Artwork with women in mind
March 2, 2001
An energetic personality, laid-back teaching style, platinum blonde spiky hair, wild outfits and a snake tattoo all are characteristics of well-liked NIU associate art professor Debbie Smith-Shank.
Among other faculty members and graduate students, she presented a piece in Thursday’s Women’s History Month art show at the DeKalb Area Women’s Center, 1021 State St.
“I’m a painter, but lately I have been using a lot of mixed media,” Smith-Shank said. “There are more possibilities with more complex media.”
Smith-Shank started working on the triptych piece called “Momento Mori,” or “Remember Death,” when she found out her mother had breast cancer. She wanted to explore the concepts of life and death through the piece, and she said the colors are dead and “stink of death.”
She also uses transparent images of Greek remembrance altars to convey death’s transparency. The altars are put up as a way of giving thanks when someone survives something, she said.
Growing up, Smith-Shank didn’t know a lot about women artists, but she’s found them an inspiration since learning about them. She also is motivated by some of the great male artists like Pablo Picasso, Willem de Kooning and Vincent Van Gogh, she said.

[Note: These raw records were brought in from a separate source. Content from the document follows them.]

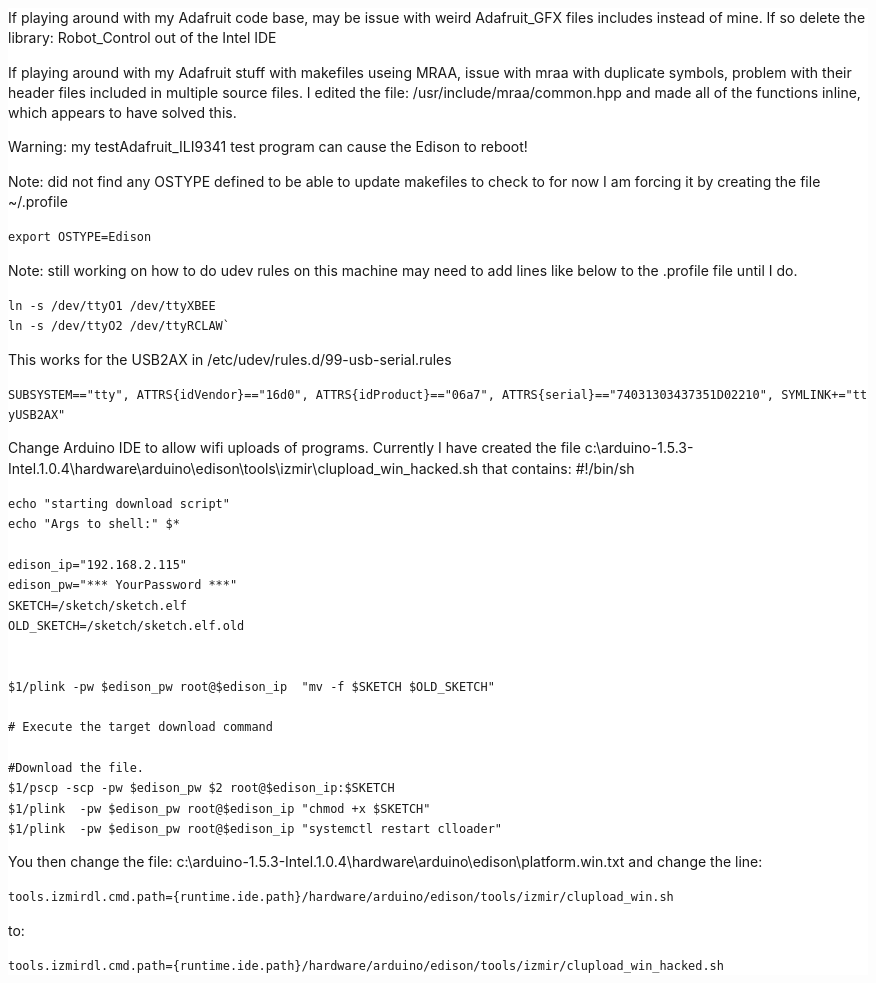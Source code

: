 
If playing around with my Adafruit code base, may be issue with weird Adafruit_GFX files includes instead of mine.  If so delete the library:   Robot_Control out of the Intel IDE

If playing around with my Adafruit stuff with makefiles useing MRAA, issue with mraa with duplicate symbols, problem with their header files included in multiple source files.  I edited the file: /usr/include/mraa/common.hpp and made all of the functions inline, which appears to have solved this.

Warning: my testAdafruit_ILI9341 test program can cause the Edison to reboot!

Note: did not find any OSTYPE defined to be able to update makefiles to check to for now I am forcing it by creating the file  ~/.profile

    export OSTYPE=Edison
Note: still working on how to do udev rules on this machine may need to add lines like below to the .profile file until I do.

    ln -s /dev/ttyO1 /dev/ttyXBEE
    ln -s /dev/ttyO2 /dev/ttyRCLAW`

This works for the USB2AX in /etc/udev/rules.d/99-usb-serial.rules

	SUBSYSTEM=="tty", ATTRS{idVendor}=="16d0", ATTRS{idProduct}=="06a7", ATTRS{serial}=="74031303437351D02210", SYMLINK+="ttyUSB2AX"

Change Arduino IDE to allow wifi uploads of programs.  Currently I have created the file 
c:\arduino-1.5.3-Intel.1.0.4\hardware\arduino\edison\tools\izmir\clupload_win_hacked.sh that contains:
	#!/bin/sh
	
	echo "starting download script"
	echo "Args to shell:" $*
	
	edison_ip="192.168.2.115"
	edison_pw="*** YourPassword ***"
	SKETCH=/sketch/sketch.elf
	OLD_SKETCH=/sketch/sketch.elf.old
	
	
	$1/plink -pw $edison_pw root@$edison_ip  "mv -f $SKETCH $OLD_SKETCH"
	
	# Execute the target download command
	
	#Download the file.
	$1/pscp -scp -pw $edison_pw $2 root@$edison_ip:$SKETCH
	$1/plink  -pw $edison_pw root@$edison_ip "chmod +x $SKETCH"
	$1/plink  -pw $edison_pw root@$edison_ip "systemctl restart clloader"
	
You then change the file: 
c:\arduino-1.5.3-Intel.1.0.4\hardware\arduino\edison\platform.win.txt
and change the line: 

    tools.izmirdl.cmd.path={runtime.ide.path}/hardware/arduino/edison/tools/izmir/clupload_win.sh

to:

	tools.izmirdl.cmd.path={runtime.ide.path}/hardware/arduino/edison/tools/izmir/clupload_win_hacked.sh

“I think I always knew I was an artist,” she said of her childhood filled with crayons and huge rolls of newsprint her dad brought home. In those days, she attached paper to the walls of her basement and created a gigantic underwater scene, complete with mermaids.
Smith-Shank attended Indiana University in Bloomington where she received her bachelor’s degree as well as her doctorate in curriculum and instruction with an emphasis in art education and semiotics, the study of signs and symbols in cultures.
She has been an associate professor in the art department since 1992 and was a past president of the Women’s Caucas for the National Art Education.
At NIU, she teaches a course in art education and a women’s studies course about women in art. In the latter there are no exams — just writing assignments analyzing outside art forms and artwork in the textbook.
“I teach people how to teach art. I teach them sign-making through art and sign decoding within visual culture,” Smith-Shank said.
Along the way, she’s gained notoriety for her style. Holly Harris, a psychology graduate student, said Smith-Shank’s teaching style comes from her relaxed personality. Melissa Prentice, a senior English major, agrees.
“I think she presents the material in an interesting and entertaining way, and I think she is dynamic,” Prentice said.
Smith-Shank is fascinated by the goddess form, the focus of much of her artwork and research. She’s even decorated her wrist with a tattoo of a small snake, a goddess form representing the qualities she sees in herself.
“It was my midlife-crisis tattoo,” Smith-Shank said.
Over the next year, Smith-Shank will speak at the National Art Education Association in New York and the American Education Research Association in Seattle. During the summer, she plans to visit southern France and northern Ireland to study ancient female figures in artwork.